Plants consist of apons. bulbs from Wal Mart, hairgrass, and some type of crypt, along with a standard piece of driftwood. Things are growing very well, including agae. There's a few snails that hitched a ride from the LFS, although they don't seem to do much. I'm also using the two screw in CF bulbs. Just looking for some nice algae control!


----------



## Jane of Upton (Apr 2, 2006)

Hi,

if you're looking for an El Natural package, Aquabotanic puts together a very nice one. 

I assume the lightbulbs you mention are standard base spiral Compact Flourescents? I've been running a similar El Natural (Walstad-style) setup for about a year now. I used the All Glass Aquarium "Economy" hood with the dual incandescent fixture.

Obviously, most crypts are going to fare quite well in these setups. I've had Aponogetons do quite well also. You can even try those packets of them from Walmart - look for bulbs that are still very dense. You can rattle them around in the package, and by the feel of them, get an idea - if they seem very lightweight and dry, don't get them. 

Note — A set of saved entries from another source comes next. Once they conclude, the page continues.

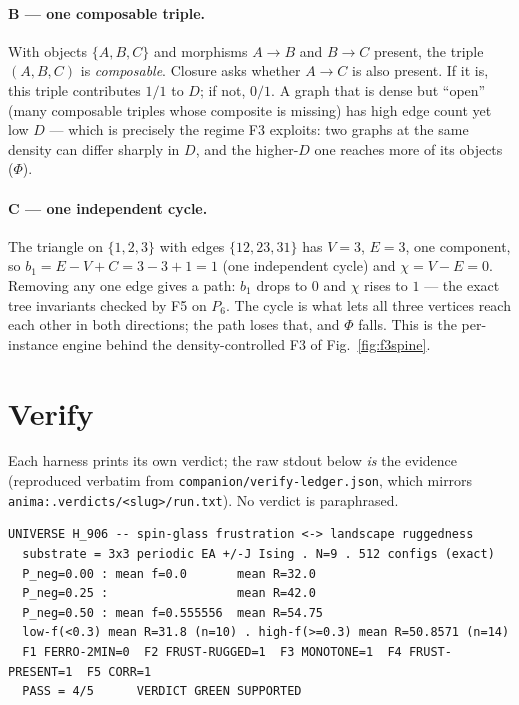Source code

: \documentclass[11pt,a4paper]{article}
\begin{document}
\paragraph{B --- one composable triple.}
With objects $\{A,B,C\}$ and morphisms $A\to B$ and $B\to C$ present, the triple
$(A,B,C)$ is \emph{composable}. Closure asks whether $A\to C$ is also present. If
it is, this triple contributes $1/1$ to $D$; if not, $0/1$. A graph that is dense
but ``open'' (many composable triples whose composite is missing) has high edge
count yet low $D$ --- which is precisely the regime F3 exploits: two graphs at
the same density can differ sharply in $D$, and the higher-$D$ one reaches more
of its objects ($\Phi$).

\paragraph{C --- one independent cycle.}
The triangle on $\{1,2,3\}$ with edges $\{12,23,31\}$ has $V{=}3$, $E{=}3$, one
component, so $b_1 = E - V + C = 3 - 3 + 1 = 1$ (one independent cycle) and
$\chi = V - E = 0$. Removing any one edge gives a path: $b_1$ drops to $0$ and
$\chi$ rises to $1$ --- the exact tree invariants checked by F5 on $P_6$. The
cycle is what lets all three vertices reach each other in both directions; the
path loses that, and $\Phi$ falls. This is the per-instance engine behind the
density-controlled F3 of Fig.~\ref{fig:f3spine}.

\section{Verify}
\label{sec:verify}

Each harness prints its own verdict; the raw stdout below \emph{is} the evidence
(reproduced verbatim from \texttt{companion/verify-ledger.json}, which mirrors
\texttt{anima:.verdicts/<slug>/run.txt}). No verdict is paraphrased.

\begin{lstlisting}[basicstyle=\ttfamily\scriptsize,frame=single,xleftmargin=0pt]
UNIVERSE H_906 -- spin-glass frustration <-> landscape ruggedness
  substrate = 3x3 periodic EA +/-J Ising . N=9 . 512 configs (exact)
  P_neg=0.00 : mean f=0.0       mean R=32.0
  P_neg=0.25 :                  mean R=42.0
  P_neg=0.50 : mean f=0.555556  mean R=54.75
  low-f(<0.3) mean R=31.8 (n=10) . high-f(>=0.3) mean R=50.8571 (n=14)
  F1 FERRO-2MIN=0  F2 FRUST-RUGGED=1  F3 MONOTONE=1  F4 FRUST-PRESENT=1  F5 CORR=1
  PASS = 4/5      VERDICT GREEN SUPPORTED
\end{lstlisting}
\end{document}

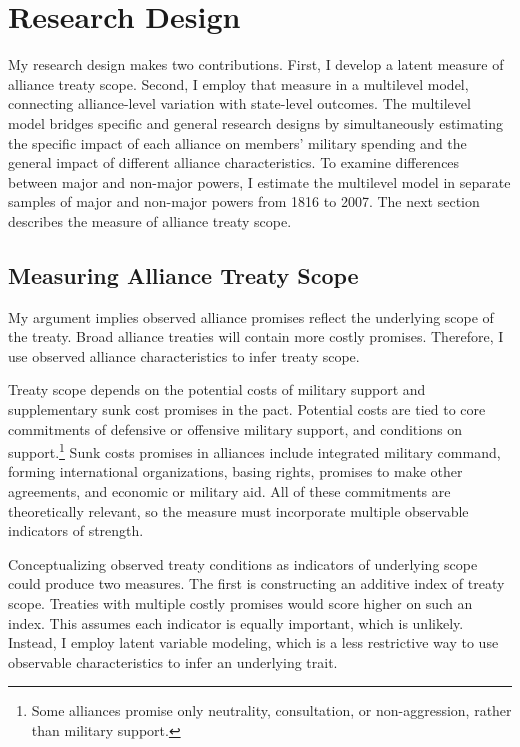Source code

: \documentclass[12pt]{article}
\begin{document}
\section{Research Design} 


My research design makes two contributions. 
First, I develop a latent measure of alliance treaty scope. 
Second, I employ that measure in a multilevel model, connecting alliance-level variation with state-level outcomes. 
The multilevel model bridges specific and general research designs by simultaneously estimating the specific impact of each alliance on members' military spending and the general impact of different alliance characteristics. 
To examine differences between major and non-major powers, I estimate the multilevel model in separate samples of major and non-major powers from 1816 to 2007. 
The next section describes the measure of alliance treaty scope. 


\subsection{Measuring Alliance Treaty Scope} 


My argument implies observed alliance promises reflect the underlying scope of the treaty. 
Broad alliance treaties will contain more costly promises. 
Therefore, I use observed alliance characteristics to infer treaty scope.


Treaty scope depends on the potential costs of military support and supplementary sunk cost promises in the pact. 
Potential costs are tied to core commitments of defensive or offensive military support, and conditions on support.\footnote{Some alliances promise only neutrality, consultation, or non-aggression, rather than military support.}  
Sunk costs promises in alliances include integrated military command, forming international organizations, basing rights, promises to make other agreements, and economic or military aid. 
All of these commitments are theoretically relevant, so the measure must incorporate multiple observable indicators of strength. 


Conceptualizing observed treaty conditions as indicators of underlying scope could produce two measures. 
The first is constructing an additive index of treaty scope. 
Treaties with multiple costly promises would score higher on such an index. 
This assumes each indicator is equally important, which is unlikely. 
Instead, I employ latent variable modeling, which is a less restrictive way to use observable characteristics to infer an underlying trait. 
\end{document}
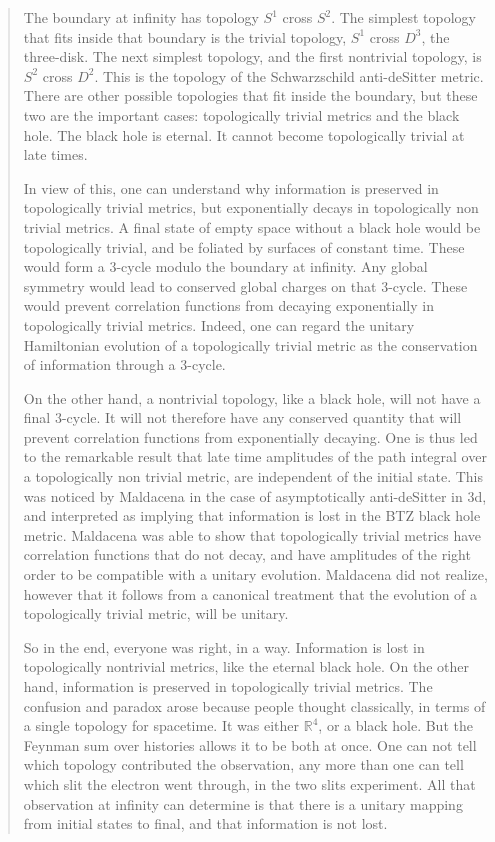 \documentclass{article}
\begin{document}
\begin{quote}
The boundary at infinity has topology \(S^1\) cross \(S^2\). The
simplest topology that fits inside that boundary is the trivial
topology, \(S^1\) cross \(D^3\), the three-disk. The next simplest
topology, and the first nontrivial topology, is \(S^2\) cross \(D^2\).
This is the topology of the Schwarzschild anti-deSitter metric. There
are other possible topologies that fit inside the boundary, but these
two are the important cases: topologically trivial metrics and the black
hole. The black hole is eternal. It cannot become topologically trivial
at late times.

In view of this, one can understand why information is preserved in
topologically trivial metrics, but exponentially decays in topologically
non trivial metrics. A final state of empty space without a black hole
would be topologically trivial, and be foliated by surfaces of constant
time. These would form a \(3\)-cycle modulo the boundary at infinity.
Any global symmetry would lead to conserved global charges on that
\(3\)-cycle. These would prevent correlation functions from decaying
exponentially in topologically trivial metrics. Indeed, one can regard
the unitary Hamiltonian evolution of a topologically trivial metric as
the conservation of information through a \(3\)-cycle.

On the other hand, a nontrivial topology, like a black hole, will not
have a final \(3\)-cycle. It will not therefore have any conserved
quantity that will prevent correlation functions from exponentially
decaying. One is thus led to the remarkable result that late time
amplitudes of the path integral over a topologically non trivial metric,
are independent of the initial state. This was noticed by Maldacena in
the case of asymptotically anti-deSitter in 3d, and interpreted as
implying that information is lost in the BTZ black hole metric.
Maldacena was able to show that topologically trivial metrics have
correlation functions that do not decay, and have amplitudes of the
right order to be compatible with a unitary evolution. Maldacena did not
realize, however that it follows from a canonical treatment that the
evolution of a topologically trivial metric, will be unitary.

So in the end, everyone was right, in a way. Information is lost in
topologically nontrivial metrics, like the eternal black hole. On the
other hand, information is preserved in topologically trivial metrics.
The confusion and paradox arose because people thought classically, in
terms of a single topology for spacetime. It was either
\(\mathbb{R}^4\), or a black hole. But the Feynman sum over histories
allows it to be both at once. One can not tell which topology
contributed the observation, any more than one can tell which slit the
electron went through, in the two slits experiment. All that observation
at infinity can determine is that there is a unitary mapping from
initial states to final, and that information is not lost.


\end{quote}
\end{document}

You might be surprised at some of the things that will grow in a low tech setup. In the one I run with the 2 spiral CF bulbs, I've had Bylxa japonica doing quite well. Make sure its not shaded by other plants. Also, the Bacopa australis does well, and the rounded leaves are a nice contrast in front of more straight vertical lines like giant hairgrass. Its easier than Micranthemum umbrosum, but very similar in appearance. Hemianthus micranthemoides grows pretty quickly, and is a nice midground plant that will work well with the scale of a 10 gallon. 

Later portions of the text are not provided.